Although semiquantitative serum ketone testing with nitroprusside was the major methodology used for detecting elevated blood ketoacid and acetone levels for many years, it has now been replaced by direct measurement of serum beta-hydroxybutyrate levels.

Direct measurement of serum beta-hydroxybutyrate — The serum nitroprusside test for ketone bodies has been largely replaced by direct assays for beta-hydroxybutyrate [33]. Several beta-hydroxybutyrate assay instruments are commercially available [34-37]. Direct assays for serum beta-hydroxybutyrate eliminate the problems associated with nitroprusside testing (eg, false positives and false negatives). One limitation of most of these direct assays, however, is that beta-hydroxybutyrate is not quantitated above a level of 6 mEq/L. An ideal assay for "ketoacids" would measure the concentrations of both acetoacetate and beta-hydroxybutyrate.

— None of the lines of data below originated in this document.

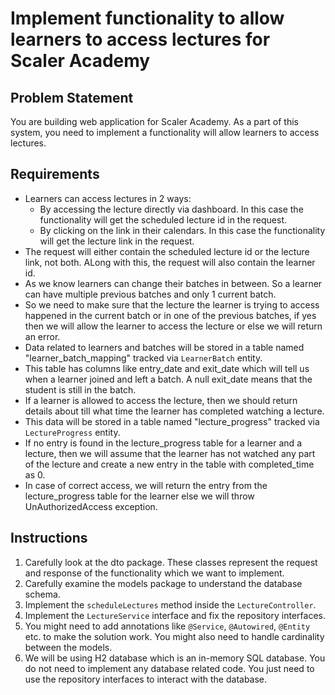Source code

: # Implement functionality to allow learners to access lectures for Scaler Academy

## Problem Statement

You are building web application for Scaler Academy. As a part of this system, you need to implement a functionality will allow learners to access lectures.

## Requirements

* Learners can access lectures in 2 ways:
  * By accessing the lecture directly via dashboard. In this case the functionality will get the scheduled lecture id in the request.
  * By clicking on the link in their calendars. In this case the functionality will get the lecture link in the request.
* The request will either contain the scheduled lecture id or the lecture link, not both. ALong with this, the request will also contain the learner id.
* As we know learners can change their batches in between. So a learner can have multiple previous batches and only 1 current batch.
* So we need to make sure that the lecture the learner is trying to access happened in the current batch or in one of the previous batches, if yes then we will allow the learner to access the lecture or else we will return an error.
* Data related to learners and batches will be stored in a table named "learner_batch_mapping" tracked via `LearnerBatch` entity.
* This table has columns like entry_date and exit_date which will tell us when a learner joined and left a batch. A null exit_date means that the student is still in the batch.
* If a learner is allowed to access the lecture, then we should return details about till what time the learner has completed watching a lecture. 
* This data will be stored in a table named "lecture_progress" tracked via `LectureProgress` entity.
* If no entry is found in the lecture_progress table for a learner and a lecture, then we will assume that the learner has not watched any part of the lecture and create a new entry in the table with completed_time as 0.
* In case of correct access, we will return the entry from the lecture_progress table for the learner else we will throw UnAuthorizedAccess exception.

## Instructions
1. Carefully look at the dto package. These classes represent the request and response of the functionality which we want to implement.
2. Carefully examine the models package to understand the database schema.
3. Implement the `scheduleLectures` method inside the `LectureController`.
4. Implement the `LectureService` interface and fix the repository interfaces.
5. You might need to add annotations like `@Service`, `@Autowired`, `@Entity` etc. to make the solution work. You might also need to handle cardinality between the models.
6. We will be using H2 database which is an in-memory SQL database. You do not need to implement any database related code. You just need to use the repository interfaces to interact with the database.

Point-of-care bedside analyzers to measure capillary blood beta-hydroxybutyrate are becoming increasingly available [38,39].

Anion gap metabolic acidosis — The serum anion gap is calculated as follows:

Serum anion gap = Serum sodium - (serum chloride + bicarbonate)

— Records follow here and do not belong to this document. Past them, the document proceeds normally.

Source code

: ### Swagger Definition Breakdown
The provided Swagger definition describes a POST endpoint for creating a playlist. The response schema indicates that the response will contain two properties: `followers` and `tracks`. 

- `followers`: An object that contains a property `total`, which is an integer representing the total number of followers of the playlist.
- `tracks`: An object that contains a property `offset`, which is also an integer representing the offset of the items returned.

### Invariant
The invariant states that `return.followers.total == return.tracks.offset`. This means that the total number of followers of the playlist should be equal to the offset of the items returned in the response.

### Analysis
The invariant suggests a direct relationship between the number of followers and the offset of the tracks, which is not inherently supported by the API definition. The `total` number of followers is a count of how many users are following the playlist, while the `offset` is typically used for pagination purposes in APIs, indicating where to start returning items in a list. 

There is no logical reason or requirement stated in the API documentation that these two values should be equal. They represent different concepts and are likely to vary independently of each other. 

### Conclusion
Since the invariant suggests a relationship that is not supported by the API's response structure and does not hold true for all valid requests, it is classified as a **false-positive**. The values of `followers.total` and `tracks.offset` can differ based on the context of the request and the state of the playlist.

By convention, it is the actual measured plasma sodium concentration and not the sodium concentration corrected for the simultaneous glucose concentration that is used for this calculation.

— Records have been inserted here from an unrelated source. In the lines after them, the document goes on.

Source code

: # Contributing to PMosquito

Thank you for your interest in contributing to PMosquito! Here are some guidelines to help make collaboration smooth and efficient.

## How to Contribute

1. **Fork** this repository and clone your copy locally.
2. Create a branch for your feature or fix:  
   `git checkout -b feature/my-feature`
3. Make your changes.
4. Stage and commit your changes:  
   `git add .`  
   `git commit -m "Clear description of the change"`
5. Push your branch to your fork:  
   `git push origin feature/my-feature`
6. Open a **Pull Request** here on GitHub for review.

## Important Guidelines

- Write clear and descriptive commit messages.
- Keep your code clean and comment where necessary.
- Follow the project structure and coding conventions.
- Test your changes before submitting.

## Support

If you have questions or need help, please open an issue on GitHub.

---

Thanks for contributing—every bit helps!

The serum bicarbonate concentration in DKA is usually moderately to markedly reduced. In contrast, the serum bicarbonate concentration is normal or only mildly reduced in HHS (table 1). Patients with DKA usually present with a serum anion gap greater than 20 mEq/L (reference range approximately 3 to 10 mEq/L). In patients with DKA, the elevated anion gap metabolic acidosis is caused by the accumulation of beta-hydroxybutyric and acetoacetic acids. However, the increase in anion gap is variable, being determined by several factors: the rate and duration of ketoacid production, the rate of metabolism of the ketoacids and their loss in the urine, and the volume of distribution of the ketoacid anions. (See "Diabetic ketoacidosis and hyperosmolar hyperglycemic state in adults: Epidemiology and pathogenesis", section on 'Anion gap metabolic acidosis'.)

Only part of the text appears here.